The evaluated object is also split by modality. OpenAI evaluated both text and voice capabilities. The card states that, based on pre-registered thresholds, the voice modality was classified as low risk, while the text modality marginally crossed into medium risk.[21] This distinction changes the meaning of the table. The public scorecard does not say "text persuasion: medium; voice persuasion: low" in the most visible summary position.
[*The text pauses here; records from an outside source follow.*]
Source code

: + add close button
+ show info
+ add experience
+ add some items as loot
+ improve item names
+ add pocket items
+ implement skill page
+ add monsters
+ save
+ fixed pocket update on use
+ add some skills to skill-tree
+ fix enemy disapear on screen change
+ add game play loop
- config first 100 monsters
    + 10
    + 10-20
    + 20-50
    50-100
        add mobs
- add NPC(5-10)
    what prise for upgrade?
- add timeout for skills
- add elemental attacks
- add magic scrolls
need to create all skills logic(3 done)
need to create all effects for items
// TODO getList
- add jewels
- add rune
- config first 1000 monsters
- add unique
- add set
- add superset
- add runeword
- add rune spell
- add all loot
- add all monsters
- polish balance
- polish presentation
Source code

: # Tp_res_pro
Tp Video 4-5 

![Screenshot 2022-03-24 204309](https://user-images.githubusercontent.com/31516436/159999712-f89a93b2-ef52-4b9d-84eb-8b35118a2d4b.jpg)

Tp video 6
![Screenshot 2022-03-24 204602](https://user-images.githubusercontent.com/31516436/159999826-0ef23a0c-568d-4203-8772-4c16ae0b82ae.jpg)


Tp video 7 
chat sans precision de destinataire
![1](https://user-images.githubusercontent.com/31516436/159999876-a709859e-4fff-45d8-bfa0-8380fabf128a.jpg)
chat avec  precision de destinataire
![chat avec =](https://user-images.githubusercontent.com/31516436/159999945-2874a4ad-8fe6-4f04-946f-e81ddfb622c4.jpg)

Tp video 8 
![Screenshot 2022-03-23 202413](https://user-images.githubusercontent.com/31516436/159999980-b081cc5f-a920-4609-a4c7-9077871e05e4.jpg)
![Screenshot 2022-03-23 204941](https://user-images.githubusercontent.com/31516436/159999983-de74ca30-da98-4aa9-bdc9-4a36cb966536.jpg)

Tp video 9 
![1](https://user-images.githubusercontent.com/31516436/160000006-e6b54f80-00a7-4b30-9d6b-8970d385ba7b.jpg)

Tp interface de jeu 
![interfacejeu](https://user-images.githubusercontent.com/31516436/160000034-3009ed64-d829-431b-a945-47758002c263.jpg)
It says "Persuasion: Medium." The label is accurate within the Preparedness Framework decision rule, but it compresses the modality difference. The reader must move from the scorecard into the prose to recover the more precise claim: medium risk belongs to the text modality crossing, not to a generalised conclusion that every persuasive modality of GPT-4o reached medium risk.

The metric is effect size. OpenAI presents immediate effect-size values and one-week-later values for persuasion interventions.[22] This gives the persuasion claim a more statistical surface than a purely qualitative risk assessment would provide. The values tell the reader that persuasion was measured as opinion shift under specified experimental conditions. The table-like presentation therefore appears to answer a concrete question: how much did an intervention move opinions, and how much of that movement persisted after time had passed? This is valuable, because it keeps the claim close to measurement. But effect size also demands careful interpretation. A percentage attached to opinion shift is not the same as a general measure of political manipulation capacity, real-world persuasion at scale, or long-term behavioural change.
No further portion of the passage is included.